These plans however, even with the best intentions, may need to be delayed given soaring energy costs (oil has now shot past US$100) that threaten to derail the economic recovery, with aggressive policy tightening now likely to push economies into recession.

At least that is the position that more investors appear to be taking as government bonds surged yesterday, on increasing bets that the economic fallout from Russia’s Ukraine invasion will push central banks to raise rates and tighten more slowly than previously anticipated.

Germany’s benchmark 10-year bund yield sank below zero again, for the first time in a month as markets reacted to a string of comments from senior European Central Bank policymakers arguing against any dramatic policy shifts until the dust settles on how the Ukraine crisis and Russia’s economic isolation affect the eurozone economy.

Across the Atlantic, the benchmark U.S. 10-year Treasury yield fell to 1.72%, the lowest since late January.

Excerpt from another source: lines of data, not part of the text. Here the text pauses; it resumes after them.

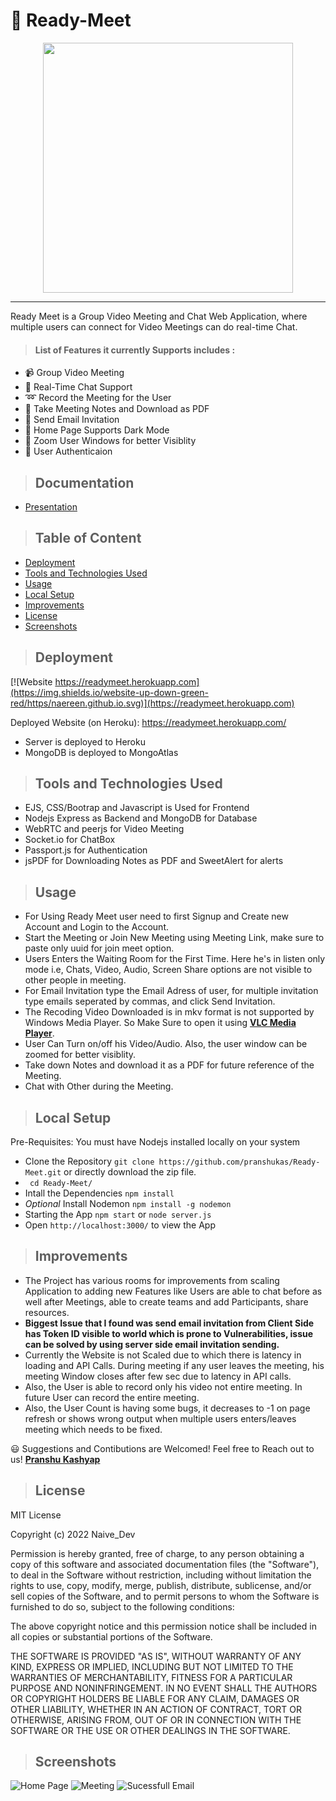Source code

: # 🎥 Ready-Meet

<p align="center">
  <img height="400px"src="public/images/readymeet.png" />
</p>
<hr />

Ready Meet is a Group Video Meeting and Chat Web Application, where multiple users can connect for Video Meetings can do real-time Chat.

> #### List of Features it currently Supports includes :

* 📹 Group Video Meeting
* 💬 Real-Time Chat Support
* ➿ Record the Meeting for the User
* 📝 Take Meeting Notes and Download as PDF
* 📧 Send Email Invitation
* 🌙 Home Page Supports Dark Mode
* 🔎 Zoom User Windows for better Visiblity
* 👤 User Authenticaion

> ## Documentation
- [Presentation](https://docs.google.com/presentation/d/1z6csQ5YHbrYu9RsSbmHp7JdDms3Ntkd4fReq6RBJtD0/edit?usp=sharing)

> ## Table of Content

* [Deployment](#deployment)
* [Tools and Technologies Used](#tools-and-technologies-used)
* [Usage](#usage)
* [Local Setup](#local-setup)
* [Improvements](#improvements)
* [License](#license)
* [Screenshots](#screenshots)

> ## Deployment

[![Website https://readymeet.herokuapp.com](https://img.shields.io/website-up-down-green-red/https/naereen.github.io.svg)](https://readymeet.herokuapp.com)

Deployed Website (on Heroku): https://readymeet.herokuapp.com/
* Server is deployed to Heroku
* MongoDB is deployed to MongoAtlas

> ## Tools and Technologies Used
* EJS, CSS/Bootrap and Javascript is Used for Frontend
* Nodejs Express as Backend and MongoDB for Database
* WebRTC and peerjs for Video Meeting
* Socket.io for ChatBox
* Passport.js for Authentication
* jsPDF for Downloading Notes as PDF and SweetAlert for alerts

> ## Usage
* For Using Ready Meet user need to first Signup and Create new Account and Login to the Account.
* Start the Meeting or Join New Meeting using Meeting Link, make sure to paste only uuid for join meet option.
* Users Enters the Waiting Room for the First Time. Here he's in listen only mode i.e, Chats, Video, Audio, Screen Share options are not visible to other people in meeting.
* For Email Invitation type the Email Adress of user, for multiple invitation type emails seperated by commas, and click Send Invitation.
* The Recoding Video Downloaded is in mkv format is not supported by Windows Media Player. So Make Sure to open it using **[VLC Media Player](https://www.videolan.org/)**.
* User Can Turn on/off his Video/Audio. Also, the user window can be zoomed for better visiblity.
* Take down Notes and download it as a PDF for future reference of the Meeting.
* Chat with Other during the Meeting.

> ## Local Setup
Pre-Requisites: You must have Nodejs installed locally on your system
* Clone the Repository `git clone https://github.com/pranshukas/Ready-Meet.git` or directly download the zip file.
* ` cd Ready-Meet/`
* Intall the Dependencies `npm install`
* _Optional_ Install Nodemon `npm install -g nodemon`
* Starting the App `npm start` or `node server.js`
* Open `http://localhost:3000/` to view the App

> ## Improvements

* The Project has various rooms for improvements from scaling Application to adding new Features like Users are able to chat before as well after Meetings, able to create teams and add Participants, share resources.
* __Biggest Issue that I found was send email invitation from Client Side has Token ID visible to world which is prone to Vulnerabilities, issue can be solved by using server side email invitation sending.__
* Currently the Website is not Scaled due to which there is latency in loading and API Calls. During meeting if any user leaves the meeting, his meeting Window closes after few sec due to latency in API calls.
* Also, the User is able to record only his video not entire meeting. In future User can record the entire meeting.
* Also, the User Count is having some bugs, it decreases to -1 on page refresh or shows wrong output when multiple users enters/leaves meeting which needs to be fixed.

😃 Suggestions and Contibutions are Welcomed! Feel free to Reach out to us! **[Pranshu Kashyap](https://github.com/pranshukas)**

> ## License
MIT License

Copyright (c) 2022 Naive_Dev

Permission is hereby granted, free of charge, to any person obtaining a copy
of this software and associated documentation files (the "Software"), to deal
in the Software without restriction, including without limitation the rights
to use, copy, modify, merge, publish, distribute, sublicense, and/or sell
copies of the Software, and to permit persons to whom the Software is
furnished to do so, subject to the following conditions:

The above copyright notice and this permission notice shall be included in all
copies or substantial portions of the Software.

THE SOFTWARE IS PROVIDED "AS IS", WITHOUT WARRANTY OF ANY KIND, EXPRESS OR
IMPLIED, INCLUDING BUT NOT LIMITED TO THE WARRANTIES OF MERCHANTABILITY,
FITNESS FOR A PARTICULAR PURPOSE AND NONINFRINGEMENT. IN NO EVENT SHALL THE
AUTHORS OR COPYRIGHT HOLDERS BE LIABLE FOR ANY CLAIM, DAMAGES OR OTHER
LIABILITY, WHETHER IN AN ACTION OF CONTRACT, TORT OR OTHERWISE, ARISING FROM,
OUT OF OR IN CONNECTION WITH THE SOFTWARE OR THE USE OR OTHER DEALINGS IN THE
SOFTWARE.

> ## Screenshots
![Home Page](public/images/landing-page.png)
![Meeting](public/images/meeting.png)
![Sucessfull Email](public/images/email-invite.png)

While most investors still expect the Fed to raise rates by at least 0.25% in March, the pace of rate hikes thereafter is projected to moderate.

Rising energy costs thanks to the Russian invasion are giving central banks pause in their hawkish pivot, hiking rates too aggressively at this point may do little to reign in inflation while slowing economic growth further, paving the way towards stagflation (low growth and high inflation).

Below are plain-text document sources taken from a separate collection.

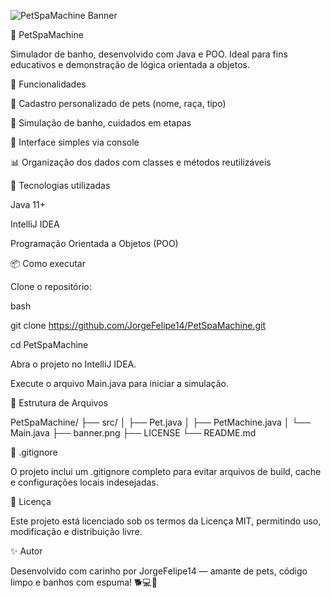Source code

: ![PetSpaMachine Banner](./banner.png)

🐶 PetSpaMachine

Simulador de banho, desenvolvido com Java e POO. Ideal para fins educativos e demonstração de lógica orientada a objetos.


🚀 Funcionalidades

🐾 Cadastro personalizado de pets (nome, raça, tipo)

🚿 Simulação de banho, cuidados em etapas

💬 Interface simples via console

📊 Organização dos dados com classes e métodos reutilizáveis

🧰 Tecnologias utilizadas

Java 11+

IntelliJ IDEA

Programação Orientada a Objetos (POO)

📦 Como executar

Clone o repositório:

bash

git clone https://github.com/JorgeFelipe14/PetSpaMachine.git

cd PetSpaMachine

Abra o projeto no IntelliJ IDEA.

Execute o arquivo Main.java para iniciar a simulação.

📝 Estrutura de Arquivos

PetSpaMachine/
├── src/
│   ├── Pet.java
│   ├── PetMachine.java
│   └── Main.java
├── banner.png
├── LICENSE
└── README.md

🙈 .gitignore

O projeto inclui um .gitignore completo para evitar arquivos de build, cache e configurações locais indesejadas.

📜 Licença

Este projeto está licenciado sob os termos da Licença MIT, permitindo uso, modificação e distribuição livre.

✨ Autor

Desenvolvido com carinho por JorgeFelipe14 — amante de pets, código limpo e banhos com espuma! 🐕💻🫧
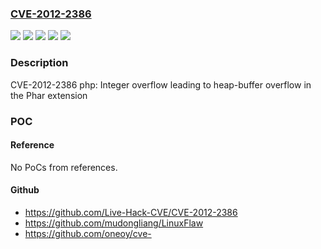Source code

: ### [CVE-2012-2386](https://cve.mitre.org/cgi-bin/cvename.cgi?name=CVE-2012-2386)
![](https://img.shields.io/static/v1?label=Product&message=Red%20Hat%20Enterprise%20Linux%205&color=blue)
![](https://img.shields.io/static/v1?label=Product&message=Red%20Hat%20Enterprise%20Linux%206&color=blue)
![](https://img.shields.io/static/v1?label=Version&message=!%200%3A5.3.3-13.el5_8%20&color=brighgreen)
![](https://img.shields.io/static/v1?label=Version&message=!%200%3A5.3.3-14.el6_3%20&color=brighgreen)
![](https://img.shields.io/static/v1?label=Vulnerability&message=Heap-based%20Buffer%20Overflow&color=brighgreen)

### Description

CVE-2012-2386 php: Integer overflow leading to heap-buffer overflow in the Phar extension

### POC

#### Reference
No PoCs from references.

#### Github
- https://github.com/Live-Hack-CVE/CVE-2012-2386
- https://github.com/mudongliang/LinuxFlaw
- https://github.com/oneoy/cve-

Economic growth will almost inevitably slow and the need for central banks such as the Fed, to provide liquidity as Russian counterparties increasingly become default risks, could see a prolonged delay to running out the central bank’s balance sheet.

And this could provide an unexpected boost for risk assets in the coming weeks and months, especially given that yields look to be compressed for longer.



2. U.S. Stock Sales Collapse as Companies Stay Private Longer

  • Whereas the prospect of policy tightening was already dampening appetite for public offerings, the Russian invasion of Ukraine has since seen fresh U.S. stock offerings slump to their lowest in more than a decade last month.

  • While other avenues of capital raising remain available for some companies, including debt or private equity, public stock sales are key to the broader recovery for the U.S. economy.

Even before Russia invaded Ukraine, many companies contemplating a public offering on U.S. exchanges were either choosing to stay private longer, raising capital through other means, or delaying listing plans altogether to cater to the softer market.

Whereas the prospect of policy tightening was already dampening appetite for public offerings, the Russian invasion of Ukraine has since seen fresh U.S. stock offerings slump to their lowest in more than a decade last month.

Initial and secondary public offerings all but collapsed to US$5.95 billion from a year earlier according to data compiled by Bloomberg.

And even where companies have managed to list, most have traded underwater, with as many as half of listing last year trading below their offering price.

The trend is worrying because access to equity financing is a cornerstone of the economy, enabling issuers to fund acquisitions for synergies, plug holes in their balance sheets, or fuel expansion.

Public offerings provide capital and prestige to companies, that helps to improve goods and services offerings thanks to more intense levels of scrutiny and attract and develop talent drawn to the jobs on offer at these listed firms.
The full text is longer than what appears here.